BEGIN Source data
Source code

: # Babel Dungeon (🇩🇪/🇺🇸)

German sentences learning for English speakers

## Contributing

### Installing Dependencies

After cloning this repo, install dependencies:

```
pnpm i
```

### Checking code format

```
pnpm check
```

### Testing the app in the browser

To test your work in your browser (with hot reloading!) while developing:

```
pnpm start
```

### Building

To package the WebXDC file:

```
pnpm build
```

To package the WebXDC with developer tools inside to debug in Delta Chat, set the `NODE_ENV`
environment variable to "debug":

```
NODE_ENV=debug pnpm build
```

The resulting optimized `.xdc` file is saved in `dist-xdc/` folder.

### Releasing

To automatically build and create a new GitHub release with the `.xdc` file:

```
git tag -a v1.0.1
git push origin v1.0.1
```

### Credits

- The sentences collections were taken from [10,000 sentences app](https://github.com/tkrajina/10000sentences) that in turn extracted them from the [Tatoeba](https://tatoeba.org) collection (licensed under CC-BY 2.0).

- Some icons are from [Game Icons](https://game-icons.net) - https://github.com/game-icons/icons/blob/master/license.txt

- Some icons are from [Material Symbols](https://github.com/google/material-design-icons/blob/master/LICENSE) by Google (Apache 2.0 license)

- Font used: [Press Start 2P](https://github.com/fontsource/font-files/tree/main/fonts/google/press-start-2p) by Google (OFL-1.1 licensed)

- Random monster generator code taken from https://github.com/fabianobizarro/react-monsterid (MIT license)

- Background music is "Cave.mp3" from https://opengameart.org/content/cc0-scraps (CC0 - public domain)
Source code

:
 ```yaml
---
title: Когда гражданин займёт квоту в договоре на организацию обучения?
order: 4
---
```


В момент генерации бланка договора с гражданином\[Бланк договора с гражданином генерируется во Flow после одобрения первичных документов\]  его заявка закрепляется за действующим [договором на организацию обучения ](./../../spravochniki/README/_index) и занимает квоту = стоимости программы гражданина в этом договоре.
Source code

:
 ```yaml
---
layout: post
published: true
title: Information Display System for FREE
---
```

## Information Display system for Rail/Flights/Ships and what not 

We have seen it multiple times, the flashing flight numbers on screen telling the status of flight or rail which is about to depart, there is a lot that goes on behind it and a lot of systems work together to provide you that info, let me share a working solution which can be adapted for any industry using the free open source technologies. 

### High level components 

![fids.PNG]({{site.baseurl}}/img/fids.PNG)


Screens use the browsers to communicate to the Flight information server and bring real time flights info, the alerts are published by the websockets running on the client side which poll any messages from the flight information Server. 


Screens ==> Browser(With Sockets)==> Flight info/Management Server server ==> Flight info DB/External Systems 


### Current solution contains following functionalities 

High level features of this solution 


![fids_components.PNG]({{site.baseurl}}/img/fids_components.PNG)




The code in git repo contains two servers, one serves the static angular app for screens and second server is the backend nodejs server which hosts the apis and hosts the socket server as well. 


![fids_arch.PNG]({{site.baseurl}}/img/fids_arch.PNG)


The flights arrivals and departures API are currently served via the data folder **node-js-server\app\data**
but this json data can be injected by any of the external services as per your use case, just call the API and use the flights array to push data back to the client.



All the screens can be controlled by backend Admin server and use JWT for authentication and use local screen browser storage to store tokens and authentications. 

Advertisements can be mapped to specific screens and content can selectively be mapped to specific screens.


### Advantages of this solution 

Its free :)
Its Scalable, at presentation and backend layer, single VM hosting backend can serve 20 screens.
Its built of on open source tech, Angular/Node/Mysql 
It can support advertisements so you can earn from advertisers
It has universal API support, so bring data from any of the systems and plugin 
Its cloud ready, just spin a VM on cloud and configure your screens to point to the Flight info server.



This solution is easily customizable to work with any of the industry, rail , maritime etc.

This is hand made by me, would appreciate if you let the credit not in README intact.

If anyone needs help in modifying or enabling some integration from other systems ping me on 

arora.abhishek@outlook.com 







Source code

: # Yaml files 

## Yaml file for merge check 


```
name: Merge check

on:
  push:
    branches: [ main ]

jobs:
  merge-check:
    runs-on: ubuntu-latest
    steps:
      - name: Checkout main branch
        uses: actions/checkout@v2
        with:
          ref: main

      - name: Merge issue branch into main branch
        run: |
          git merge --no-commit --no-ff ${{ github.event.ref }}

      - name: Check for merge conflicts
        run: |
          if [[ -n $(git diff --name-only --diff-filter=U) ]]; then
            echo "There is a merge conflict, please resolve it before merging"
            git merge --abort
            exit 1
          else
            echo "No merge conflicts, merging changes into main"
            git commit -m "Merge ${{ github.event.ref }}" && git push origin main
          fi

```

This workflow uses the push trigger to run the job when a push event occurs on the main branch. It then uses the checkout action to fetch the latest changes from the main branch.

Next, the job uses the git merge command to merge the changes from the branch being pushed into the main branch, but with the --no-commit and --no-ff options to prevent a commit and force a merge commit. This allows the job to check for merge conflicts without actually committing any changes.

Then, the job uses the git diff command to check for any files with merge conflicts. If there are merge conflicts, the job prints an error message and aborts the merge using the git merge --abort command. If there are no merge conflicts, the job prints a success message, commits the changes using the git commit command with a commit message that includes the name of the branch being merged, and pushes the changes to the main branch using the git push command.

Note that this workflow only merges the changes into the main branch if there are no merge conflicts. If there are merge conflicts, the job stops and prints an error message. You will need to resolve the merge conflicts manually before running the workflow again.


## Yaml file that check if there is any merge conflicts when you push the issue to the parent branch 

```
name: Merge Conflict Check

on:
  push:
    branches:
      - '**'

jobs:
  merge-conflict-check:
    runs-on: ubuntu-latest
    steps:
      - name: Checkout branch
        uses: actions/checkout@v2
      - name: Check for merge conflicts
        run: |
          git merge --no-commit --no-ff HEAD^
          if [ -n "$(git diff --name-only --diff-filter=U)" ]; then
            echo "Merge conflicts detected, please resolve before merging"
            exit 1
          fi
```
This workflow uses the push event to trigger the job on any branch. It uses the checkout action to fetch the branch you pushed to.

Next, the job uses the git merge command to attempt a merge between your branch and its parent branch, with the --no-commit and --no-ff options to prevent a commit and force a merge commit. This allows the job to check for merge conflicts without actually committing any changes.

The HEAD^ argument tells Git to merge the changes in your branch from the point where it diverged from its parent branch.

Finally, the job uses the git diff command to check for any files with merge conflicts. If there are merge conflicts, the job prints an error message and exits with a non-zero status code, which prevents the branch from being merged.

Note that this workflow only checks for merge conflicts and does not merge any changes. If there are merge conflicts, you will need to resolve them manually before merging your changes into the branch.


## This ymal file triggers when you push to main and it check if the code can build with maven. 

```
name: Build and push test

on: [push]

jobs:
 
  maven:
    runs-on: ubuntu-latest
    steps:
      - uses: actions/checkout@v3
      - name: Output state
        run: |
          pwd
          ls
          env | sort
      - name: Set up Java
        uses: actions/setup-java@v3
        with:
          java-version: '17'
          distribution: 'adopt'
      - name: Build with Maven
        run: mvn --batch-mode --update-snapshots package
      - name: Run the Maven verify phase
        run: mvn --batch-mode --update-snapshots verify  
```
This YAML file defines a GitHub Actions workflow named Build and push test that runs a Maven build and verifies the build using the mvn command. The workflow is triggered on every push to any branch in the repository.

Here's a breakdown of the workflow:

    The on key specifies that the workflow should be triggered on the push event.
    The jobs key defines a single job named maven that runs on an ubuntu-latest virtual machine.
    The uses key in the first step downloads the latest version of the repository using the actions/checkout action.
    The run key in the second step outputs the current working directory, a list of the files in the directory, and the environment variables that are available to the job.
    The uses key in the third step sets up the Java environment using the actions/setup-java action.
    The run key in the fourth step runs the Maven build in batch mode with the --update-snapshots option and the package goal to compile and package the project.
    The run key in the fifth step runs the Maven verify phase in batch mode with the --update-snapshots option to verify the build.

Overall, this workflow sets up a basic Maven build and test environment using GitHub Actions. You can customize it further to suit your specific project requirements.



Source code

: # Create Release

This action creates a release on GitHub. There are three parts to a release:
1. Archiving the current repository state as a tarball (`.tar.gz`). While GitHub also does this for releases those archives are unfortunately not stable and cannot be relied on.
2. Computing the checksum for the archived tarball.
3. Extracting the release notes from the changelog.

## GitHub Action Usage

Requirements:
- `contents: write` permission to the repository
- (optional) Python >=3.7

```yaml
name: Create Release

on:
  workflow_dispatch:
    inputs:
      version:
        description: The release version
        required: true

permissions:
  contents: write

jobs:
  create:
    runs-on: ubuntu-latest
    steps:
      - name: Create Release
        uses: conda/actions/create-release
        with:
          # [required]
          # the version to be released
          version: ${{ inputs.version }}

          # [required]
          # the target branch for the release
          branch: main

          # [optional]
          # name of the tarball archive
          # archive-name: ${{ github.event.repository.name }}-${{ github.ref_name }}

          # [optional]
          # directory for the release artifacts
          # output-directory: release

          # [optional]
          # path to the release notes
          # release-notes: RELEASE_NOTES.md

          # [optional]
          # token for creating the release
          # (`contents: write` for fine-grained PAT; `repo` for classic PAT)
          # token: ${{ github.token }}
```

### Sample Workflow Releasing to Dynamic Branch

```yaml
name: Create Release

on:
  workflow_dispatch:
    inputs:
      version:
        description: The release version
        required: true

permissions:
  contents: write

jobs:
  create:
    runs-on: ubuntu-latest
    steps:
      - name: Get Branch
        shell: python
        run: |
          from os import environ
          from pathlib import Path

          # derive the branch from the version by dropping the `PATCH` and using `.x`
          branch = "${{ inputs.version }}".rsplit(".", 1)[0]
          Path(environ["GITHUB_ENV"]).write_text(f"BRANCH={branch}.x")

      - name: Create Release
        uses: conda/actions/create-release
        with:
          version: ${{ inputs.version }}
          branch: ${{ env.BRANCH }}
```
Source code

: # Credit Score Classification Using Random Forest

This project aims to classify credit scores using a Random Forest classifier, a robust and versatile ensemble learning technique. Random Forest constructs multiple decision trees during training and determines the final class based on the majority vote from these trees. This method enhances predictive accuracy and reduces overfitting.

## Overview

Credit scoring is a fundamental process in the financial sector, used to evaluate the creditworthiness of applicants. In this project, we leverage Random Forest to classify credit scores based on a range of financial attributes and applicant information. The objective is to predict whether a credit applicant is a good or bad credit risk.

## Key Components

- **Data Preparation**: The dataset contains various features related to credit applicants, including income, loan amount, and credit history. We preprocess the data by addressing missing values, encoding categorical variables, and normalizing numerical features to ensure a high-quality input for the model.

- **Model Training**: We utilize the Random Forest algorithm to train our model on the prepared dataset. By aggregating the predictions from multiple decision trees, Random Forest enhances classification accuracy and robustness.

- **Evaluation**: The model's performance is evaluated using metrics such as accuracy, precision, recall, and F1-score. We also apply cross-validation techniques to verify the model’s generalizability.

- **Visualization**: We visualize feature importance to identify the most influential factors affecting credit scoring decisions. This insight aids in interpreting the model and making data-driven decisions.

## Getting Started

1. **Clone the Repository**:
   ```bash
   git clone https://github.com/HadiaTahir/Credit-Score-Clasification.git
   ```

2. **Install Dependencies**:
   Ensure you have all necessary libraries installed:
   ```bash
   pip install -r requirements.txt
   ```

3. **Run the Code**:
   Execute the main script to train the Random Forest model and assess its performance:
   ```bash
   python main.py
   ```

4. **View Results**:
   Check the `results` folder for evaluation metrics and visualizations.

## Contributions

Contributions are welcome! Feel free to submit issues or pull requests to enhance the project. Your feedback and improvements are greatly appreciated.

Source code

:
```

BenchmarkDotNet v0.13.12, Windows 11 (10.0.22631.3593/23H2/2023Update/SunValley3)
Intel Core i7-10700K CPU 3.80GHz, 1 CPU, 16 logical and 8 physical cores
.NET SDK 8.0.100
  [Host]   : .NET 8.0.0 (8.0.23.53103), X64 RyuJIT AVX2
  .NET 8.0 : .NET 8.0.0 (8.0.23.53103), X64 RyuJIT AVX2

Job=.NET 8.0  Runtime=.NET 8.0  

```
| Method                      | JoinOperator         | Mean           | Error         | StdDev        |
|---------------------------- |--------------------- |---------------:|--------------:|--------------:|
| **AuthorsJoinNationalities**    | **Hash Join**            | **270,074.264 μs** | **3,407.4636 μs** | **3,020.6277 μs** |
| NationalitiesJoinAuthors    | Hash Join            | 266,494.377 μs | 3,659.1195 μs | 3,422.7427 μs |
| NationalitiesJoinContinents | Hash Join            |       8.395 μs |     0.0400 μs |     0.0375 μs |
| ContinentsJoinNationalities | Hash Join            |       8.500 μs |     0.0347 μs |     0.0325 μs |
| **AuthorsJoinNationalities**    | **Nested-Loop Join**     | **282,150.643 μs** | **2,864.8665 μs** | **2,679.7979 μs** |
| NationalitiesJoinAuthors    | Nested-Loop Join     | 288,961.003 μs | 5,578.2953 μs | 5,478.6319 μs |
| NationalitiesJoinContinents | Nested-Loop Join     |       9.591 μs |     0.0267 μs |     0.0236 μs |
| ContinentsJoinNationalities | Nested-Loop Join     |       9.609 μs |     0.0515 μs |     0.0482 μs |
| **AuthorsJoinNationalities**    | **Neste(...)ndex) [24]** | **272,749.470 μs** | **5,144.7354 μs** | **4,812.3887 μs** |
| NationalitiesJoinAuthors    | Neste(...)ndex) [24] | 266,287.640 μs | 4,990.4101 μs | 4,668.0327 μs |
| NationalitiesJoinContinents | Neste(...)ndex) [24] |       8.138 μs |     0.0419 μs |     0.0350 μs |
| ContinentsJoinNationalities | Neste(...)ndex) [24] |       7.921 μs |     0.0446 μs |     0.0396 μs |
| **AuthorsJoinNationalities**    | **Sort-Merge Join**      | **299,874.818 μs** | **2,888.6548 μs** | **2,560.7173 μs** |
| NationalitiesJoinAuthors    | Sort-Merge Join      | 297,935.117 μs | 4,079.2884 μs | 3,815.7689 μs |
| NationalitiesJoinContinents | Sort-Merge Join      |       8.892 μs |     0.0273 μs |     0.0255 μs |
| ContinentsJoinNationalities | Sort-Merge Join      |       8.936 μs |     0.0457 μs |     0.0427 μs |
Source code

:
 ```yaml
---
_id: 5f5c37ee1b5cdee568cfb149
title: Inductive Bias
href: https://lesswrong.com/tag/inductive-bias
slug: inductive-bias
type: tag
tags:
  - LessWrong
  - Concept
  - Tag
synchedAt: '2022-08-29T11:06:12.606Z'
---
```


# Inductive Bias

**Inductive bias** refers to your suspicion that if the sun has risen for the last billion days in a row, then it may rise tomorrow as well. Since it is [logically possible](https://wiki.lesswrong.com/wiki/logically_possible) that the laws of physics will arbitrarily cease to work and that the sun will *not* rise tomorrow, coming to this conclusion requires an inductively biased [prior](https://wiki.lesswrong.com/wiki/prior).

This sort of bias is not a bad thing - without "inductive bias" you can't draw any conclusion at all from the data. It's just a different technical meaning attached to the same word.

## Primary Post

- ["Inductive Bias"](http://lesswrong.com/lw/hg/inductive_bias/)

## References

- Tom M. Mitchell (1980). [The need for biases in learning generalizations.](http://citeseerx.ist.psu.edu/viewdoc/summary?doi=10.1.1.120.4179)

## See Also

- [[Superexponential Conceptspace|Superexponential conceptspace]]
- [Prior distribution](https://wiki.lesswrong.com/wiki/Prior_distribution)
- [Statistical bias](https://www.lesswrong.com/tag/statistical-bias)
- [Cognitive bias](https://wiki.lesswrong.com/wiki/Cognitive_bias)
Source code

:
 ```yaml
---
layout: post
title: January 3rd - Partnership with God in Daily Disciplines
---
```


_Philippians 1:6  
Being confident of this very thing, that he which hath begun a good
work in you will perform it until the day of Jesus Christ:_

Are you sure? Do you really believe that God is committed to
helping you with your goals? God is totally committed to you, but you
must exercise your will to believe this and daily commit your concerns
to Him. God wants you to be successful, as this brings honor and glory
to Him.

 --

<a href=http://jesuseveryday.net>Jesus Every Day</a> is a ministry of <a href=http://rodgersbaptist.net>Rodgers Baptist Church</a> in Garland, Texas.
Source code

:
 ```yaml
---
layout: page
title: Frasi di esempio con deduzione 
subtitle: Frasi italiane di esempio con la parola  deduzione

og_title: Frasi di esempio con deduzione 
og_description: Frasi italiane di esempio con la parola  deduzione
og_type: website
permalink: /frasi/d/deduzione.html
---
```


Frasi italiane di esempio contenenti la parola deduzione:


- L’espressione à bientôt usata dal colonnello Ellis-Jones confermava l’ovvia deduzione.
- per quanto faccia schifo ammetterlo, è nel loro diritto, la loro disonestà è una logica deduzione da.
END Source data
- _Exercise goal_
Your answer should consist of copies of the lines above that include the string "Contributions".

- _Expected answer_
## Contributions
Contributions are welcome! Feel free to submit issues or pull requests to enhance the project. Your feedback and improvements are greatly appreciated.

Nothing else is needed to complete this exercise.